Stored records
━━━━━━

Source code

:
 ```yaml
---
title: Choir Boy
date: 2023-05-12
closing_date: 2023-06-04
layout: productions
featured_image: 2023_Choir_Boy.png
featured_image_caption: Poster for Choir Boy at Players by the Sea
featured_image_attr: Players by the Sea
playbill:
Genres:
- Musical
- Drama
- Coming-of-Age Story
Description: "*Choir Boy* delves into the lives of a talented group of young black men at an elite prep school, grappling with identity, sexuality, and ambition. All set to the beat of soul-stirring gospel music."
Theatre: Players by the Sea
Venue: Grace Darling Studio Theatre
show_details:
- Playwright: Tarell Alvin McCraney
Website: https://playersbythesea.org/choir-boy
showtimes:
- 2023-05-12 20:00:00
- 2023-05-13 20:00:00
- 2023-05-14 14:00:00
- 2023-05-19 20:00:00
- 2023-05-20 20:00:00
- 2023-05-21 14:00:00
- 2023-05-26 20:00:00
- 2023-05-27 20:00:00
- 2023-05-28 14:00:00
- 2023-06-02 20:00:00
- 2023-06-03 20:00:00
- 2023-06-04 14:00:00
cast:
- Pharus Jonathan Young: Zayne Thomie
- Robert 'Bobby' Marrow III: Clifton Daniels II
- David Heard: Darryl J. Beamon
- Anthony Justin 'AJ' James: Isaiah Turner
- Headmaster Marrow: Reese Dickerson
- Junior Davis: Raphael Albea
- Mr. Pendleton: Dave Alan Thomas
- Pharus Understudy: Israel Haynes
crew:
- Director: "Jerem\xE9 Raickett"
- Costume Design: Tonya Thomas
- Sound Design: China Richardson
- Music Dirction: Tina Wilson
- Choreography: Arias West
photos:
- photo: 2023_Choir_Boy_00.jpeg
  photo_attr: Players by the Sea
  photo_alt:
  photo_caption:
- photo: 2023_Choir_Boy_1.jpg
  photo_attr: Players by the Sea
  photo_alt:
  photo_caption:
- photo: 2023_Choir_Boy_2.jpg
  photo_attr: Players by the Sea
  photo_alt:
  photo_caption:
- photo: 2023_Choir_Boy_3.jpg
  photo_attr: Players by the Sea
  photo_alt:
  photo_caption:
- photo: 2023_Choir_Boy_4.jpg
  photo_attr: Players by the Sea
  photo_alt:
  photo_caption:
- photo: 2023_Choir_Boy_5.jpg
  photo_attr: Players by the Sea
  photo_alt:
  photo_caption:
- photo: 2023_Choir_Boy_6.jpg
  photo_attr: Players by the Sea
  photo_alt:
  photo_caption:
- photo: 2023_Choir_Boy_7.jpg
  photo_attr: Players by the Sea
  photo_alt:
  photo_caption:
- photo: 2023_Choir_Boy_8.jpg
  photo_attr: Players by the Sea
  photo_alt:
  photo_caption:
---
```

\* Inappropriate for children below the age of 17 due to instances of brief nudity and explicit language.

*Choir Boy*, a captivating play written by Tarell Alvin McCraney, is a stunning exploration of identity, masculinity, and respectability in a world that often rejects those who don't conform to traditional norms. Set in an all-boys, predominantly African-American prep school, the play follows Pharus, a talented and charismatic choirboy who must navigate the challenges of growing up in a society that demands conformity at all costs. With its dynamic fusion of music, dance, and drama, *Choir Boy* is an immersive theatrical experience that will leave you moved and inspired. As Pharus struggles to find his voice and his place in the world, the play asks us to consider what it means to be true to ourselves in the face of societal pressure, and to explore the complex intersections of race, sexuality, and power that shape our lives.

━━━━━━

(TASK DETAILS)
Copy down every line of the entries containing the word "McCraney".

(TASK RESULT)
- Playwright: Tarell Alvin McCraney
*Choir Boy*, a captivating play written by Tarell Alvin McCraney, is a stunning exploration of identity, masculinity, and respectability in a world that often rejects those who don't conform to traditional norms. Set in an all-boys, predominantly African-American prep school, the play follows Pharus, a talented and charismatic choirboy who must navigate the challenges of growing up in a society that demands conformity at all costs. With its dynamic fusion of music, dance, and drama, *Choir Boy* is an immersive theatrical experience that will leave you moved and inspired. As Pharus struggles to find his voice and his place in the world, the play asks us to consider what it means to be true to ourselves in the face of societal pressure, and to explore the complex intersections of race, sexuality, and power that shape our lives.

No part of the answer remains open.